New to Python: Features

beliavsky at beliavsky at
Sat Oct 30 20:20:31 CEST 2004

aleaxit at (Alex Martelli) wrote in message news:<1gmgplx.4jmtifat3uheN%aleaxit at>...
> <beliavsky at> wrote:
>    ...
> > Were you using Fortran 77? Most of this version's limitations (rigid
> > source form, no abstract data types, no dynamic memory allocation, no
> > compile-time checking of procedure calls) were fixed in Fortran 90.
> Although, during the '90s, I did lead several pilot projects to evaluate
> alternative language possibilities for my employer of the time, I wasn't
> the one tasked with the Fortran 90 evaluation pilot projects -- if I
> recall correctly, the CTO himself, a staunch Fortran lover, rolled his
> sleeves up and did the technical-leading himself for those; I was only
> involved in the mop-up/assessment post-project phases.  By the time F90
> compilers were mature, we were comparing against C++, and F90 came up
> short.  Not sure what you mean by saying F77 had "rigid source form":
> Fortran IV did, but F77 allowed leeway.

Fortran 90 was the first standard supporting a free source format,
where characters in the first 6 columns do NOT have special
significance and lines can be longer than 72 columns. For backwards
compatibility F90 and later versions also support fixed source format.
A file should contain either fixed or free source format code.

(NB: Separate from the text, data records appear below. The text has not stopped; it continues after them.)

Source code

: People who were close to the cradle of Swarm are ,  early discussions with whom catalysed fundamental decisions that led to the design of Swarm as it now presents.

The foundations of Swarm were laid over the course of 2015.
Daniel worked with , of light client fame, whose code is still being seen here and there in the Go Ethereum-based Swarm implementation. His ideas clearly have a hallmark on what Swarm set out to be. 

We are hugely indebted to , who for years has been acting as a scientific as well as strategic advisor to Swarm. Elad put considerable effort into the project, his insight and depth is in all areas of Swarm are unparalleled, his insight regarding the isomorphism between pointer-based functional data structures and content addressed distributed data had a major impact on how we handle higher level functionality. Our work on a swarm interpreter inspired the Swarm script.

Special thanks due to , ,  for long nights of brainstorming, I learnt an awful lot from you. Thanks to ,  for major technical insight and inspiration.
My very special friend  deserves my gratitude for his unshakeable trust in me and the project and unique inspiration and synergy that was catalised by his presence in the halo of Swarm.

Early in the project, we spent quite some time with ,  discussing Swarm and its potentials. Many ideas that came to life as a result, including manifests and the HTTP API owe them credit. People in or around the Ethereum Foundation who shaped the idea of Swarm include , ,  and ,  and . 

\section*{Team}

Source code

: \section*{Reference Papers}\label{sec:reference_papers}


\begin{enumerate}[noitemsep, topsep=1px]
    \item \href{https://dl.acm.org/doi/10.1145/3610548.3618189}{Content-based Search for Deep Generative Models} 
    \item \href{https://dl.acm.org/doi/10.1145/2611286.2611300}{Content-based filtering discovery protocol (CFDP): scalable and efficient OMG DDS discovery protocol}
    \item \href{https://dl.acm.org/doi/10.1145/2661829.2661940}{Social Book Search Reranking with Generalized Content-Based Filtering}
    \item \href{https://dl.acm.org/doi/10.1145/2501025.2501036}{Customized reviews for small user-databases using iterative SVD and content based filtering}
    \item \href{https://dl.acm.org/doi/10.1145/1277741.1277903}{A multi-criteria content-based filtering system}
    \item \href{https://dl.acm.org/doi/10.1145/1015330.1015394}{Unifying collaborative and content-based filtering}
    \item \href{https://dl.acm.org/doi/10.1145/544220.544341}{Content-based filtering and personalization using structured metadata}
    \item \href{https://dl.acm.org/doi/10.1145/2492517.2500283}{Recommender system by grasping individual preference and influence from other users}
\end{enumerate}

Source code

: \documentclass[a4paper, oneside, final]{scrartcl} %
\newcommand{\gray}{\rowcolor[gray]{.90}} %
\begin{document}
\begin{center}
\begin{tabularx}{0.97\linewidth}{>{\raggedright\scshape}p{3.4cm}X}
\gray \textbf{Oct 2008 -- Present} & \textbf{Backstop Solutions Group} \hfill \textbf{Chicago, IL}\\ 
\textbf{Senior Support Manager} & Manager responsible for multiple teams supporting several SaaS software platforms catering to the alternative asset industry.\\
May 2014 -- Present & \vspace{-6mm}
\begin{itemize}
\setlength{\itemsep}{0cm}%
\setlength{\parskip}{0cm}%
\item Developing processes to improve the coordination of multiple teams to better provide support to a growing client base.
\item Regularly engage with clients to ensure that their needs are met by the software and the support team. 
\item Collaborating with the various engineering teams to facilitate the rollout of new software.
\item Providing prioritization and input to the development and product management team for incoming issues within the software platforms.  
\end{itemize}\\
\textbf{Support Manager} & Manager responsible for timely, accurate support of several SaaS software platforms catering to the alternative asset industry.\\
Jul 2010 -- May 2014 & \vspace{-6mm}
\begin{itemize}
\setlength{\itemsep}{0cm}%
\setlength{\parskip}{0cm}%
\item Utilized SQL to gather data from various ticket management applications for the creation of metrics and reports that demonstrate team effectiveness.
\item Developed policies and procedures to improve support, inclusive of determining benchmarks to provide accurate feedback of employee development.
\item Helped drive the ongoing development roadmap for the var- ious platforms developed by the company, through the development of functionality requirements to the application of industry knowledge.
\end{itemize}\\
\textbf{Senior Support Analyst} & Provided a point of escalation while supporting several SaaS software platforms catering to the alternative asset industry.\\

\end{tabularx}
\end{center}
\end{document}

Maybe
you were using F77 compilers with the free format extension.

> The advantage of going to Python, rather than C++, for a C programmer,
> is that, while in Python he's going to find very different syntax, and
> (like Java) different semantics of assignment statements, in Python he's
> actually going to be operating under a _philosophy_ that's very close to
> the one that made (and still makes!) C such a roaring success: trust the
> programmer, don't stop the programmer from needing what needs to be
> done, offer only one way to perform an operation, etc -- in fact, 4.5
> out of the 5 points that the ISO C Standard identifies as "The Spirit of
> C" (the point about speed/portability tradeoffs is the only one that
> Python only meets about halfway).  People who detest that philosophy
> will of course detest Python as much as they detested (and still detest)
> C.  

In some important ways Python does NOT trust the programmer, to his
Trying to access an out-of-bound list element or using an
uninitialized variable causes an immediate error.

> And yet Python proves that you can get a 6:1 language level ratio
> (according to Capers Jones; much more, according to Pythonistas' vast
> collective experience) _without_ abandoning simplicity and flexibility,
> indeed _increasing_ those characteristics, and dynamicity too.

I think "dynamism" is the word you are looking for :).

> and libraries in a huge variety of other languages, is crucial.  You
> mentioned C++ and F95: I would not be surprised if the best _portable_
> (across compilers and platforms) way of using both C++ and F95 in the
> same program would be exactly to interface each of them to Python!-)

The Fortran 2003 standard mandates "interoperability" with C --
Fortran calling C in a standardized way. Although it will be some time
before full F2003 compilers exist, F95 vendors are adding high-demand
features F2003 features such as C interoperability.